CD Review of Fork in the Road by Neil Young
Neil Young: Fork in the Road
Recommended if you like
Neil Young,
Neil Young & Crazy Horse,
Neil Young’s Living with War album
Label
Reprise
Neil Young: Fork in the Road

Reviewed by Ed Murray

T
hough the politics are a hell of a lot more subtle, Fork in the Road could be Living with War, Part II – on a number of different levels, in fact. With that 2006 release, Neil Young let loose a barrage of anti-war sentiment, much like a blog set to music, in that the ideas and their execution, of the moment and not long fussed over. Rant subordinates aesthetics. While not as consciously agit-pop, Fork in the Road takes much the same m.o., but places its heart not with the troops and their families, but in the front seat of a car.

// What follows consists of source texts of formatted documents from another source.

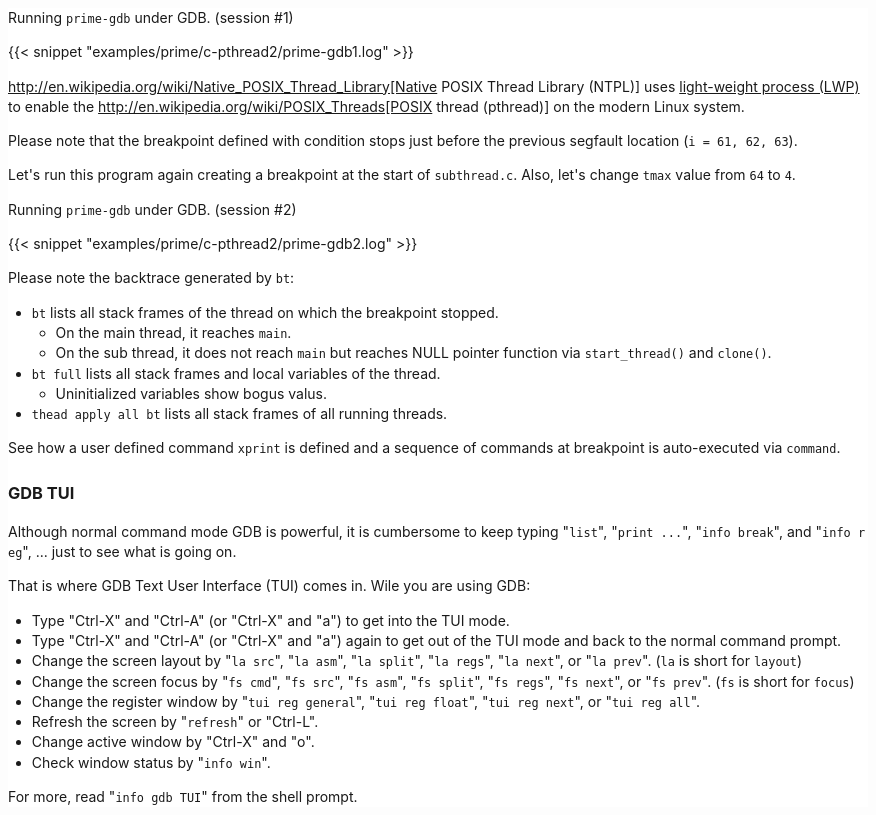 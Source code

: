 Running `prime-gdb` under GDB. (session #1)

{{< snippet "examples/prime/c-pthread2/prime-gdb1.log" >}}


http://en.wikipedia.org/wiki/Native_POSIX_Thread_Library[Native POSIX Thread
Library (NTPL)] uses
[light-weight process (LWP)](http://en.wikipedia.org/wiki/Light-weight_process)
to enable the http://en.wikipedia.org/wiki/POSIX_Threads[POSIX thread
(pthread)] on the modern Linux system.

Please note that the breakpoint defined with condition stops just before
the previous segfault location (`i = 61, 62, 63`).

Let's run this program again creating a breakpoint at the
start of `subthread.c`.   Also, let's change `tmax` value from `64` to `4`.

Running `prime-gdb` under GDB. (session #2)

{{< snippet "examples/prime/c-pthread2/prime-gdb2.log" >}}


Please note the backtrace generated by `bt`:

* `bt` lists all stack frames of the thread on which the breakpoint stopped.
    * On the main thread, it reaches `main`.
    * On the sub thread, it does not reach `main` but reaches NULL pointer function via `start_thread()` and `clone()`.
* `bt full`  lists all stack frames and local variables of the thread.
    * Uninitialized variables show bogus valus.
* `thead apply all bt` lists all stack frames of all running threads.

See how a user defined command `xprint` is defined and a sequence of commands
at breakpoint is auto-executed via `command`.

### GDB TUI

Although normal command mode GDB is powerful, it is cumbersome to keep typing
"`list`", "`print ...`", "`info break`", and "`info reg`", ... just to see what
is going on.

That is where GDB Text User Interface (TUI) comes in.  Wile you are using GDB:

* Type "Ctrl-X" and "Ctrl-A" (or "Ctrl-X" and "a") to get into the TUI mode.
* Type "Ctrl-X" and "Ctrl-A" (or "Ctrl-X" and "a") again to get out of the TUI mode and back to the normal command prompt.
* Change the screen layout by "`la src`", "`la asm`", "`la split`", "`la regs`", "`la next`", or "`la prev`". (`la` is short for `layout`)
* Change the screen focus by "`fs cmd`", "`fs src`", "`fs asm`", "`fs split`", "`fs regs`", "`fs next`", or "`fs prev`". (`fs` is short for `focus`)
* Change the register window by "`tui reg general`", "`tui reg float`", "`tui reg next`", or "`tui reg all`".
* Refresh the screen by "`refresh`" or "Ctrl-L".
* Change active window by "Ctrl-X" and "o".
* Check window status by "`info win`".

For more, read "`info gdb TUI`" from the shell prompt.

But not just any car. This album – and accompanying videos, user-created video contest (also part of the overall Living with War campaign) and upcoming DVD documentary – centers around Young’s LincVolt project, in which his 1959 Lincoln Continental Mk IV convertible has been retooled to run entirely on alternative energy. Beyond Young’s own vehicle, the project’s main focus has been to show how viable alternative fuels can be for any car, that even gas guzzlers from the ‘50s or ‘60s can be transformed into fuel-efficient machines.

>Fork in the Road is about more than a car, though. Young uses the car as metaphor for the American Dream, a set of values like freedom, ingenuity and vision embodied in steel, leather, and chrome. Using that metaphor allows Young to expound on a whole range of issues, from a fading economy to job loss to the simple beauty of a road trip to, yes, the war. After all, the LincVolt project is as much about reducing the demand for oil-based fuels enough to eliminate the need for war over energy supplies…another Living With War connection, not to mention a thematic trend in Young’s recent work that goes back at least to Greendale, if not the best of Young’s career-long use of musical activism. On the title track alone, Young assumes the classic ranting curmudgeon stance, railing against a whole host of topics: Iraq ("They’re all still there in a fucking war / It’s no good / Who’s idea was that?"), the bailouts ("There’s a bailout coming but it’s not for me"), the dying music business ("I’m a big rock star / My sales have tanked"), mp3s ("Download this / Sounds like shit"), bloggers ("Keep on blogging ‘til the power goes out"), consumerism ("Got my new flat screen"). That flat screen, by the way, gets repossessed, leaving a whole in Young-the-codger’s wall and making him miss last week’s Raiders game. This is classic stuff.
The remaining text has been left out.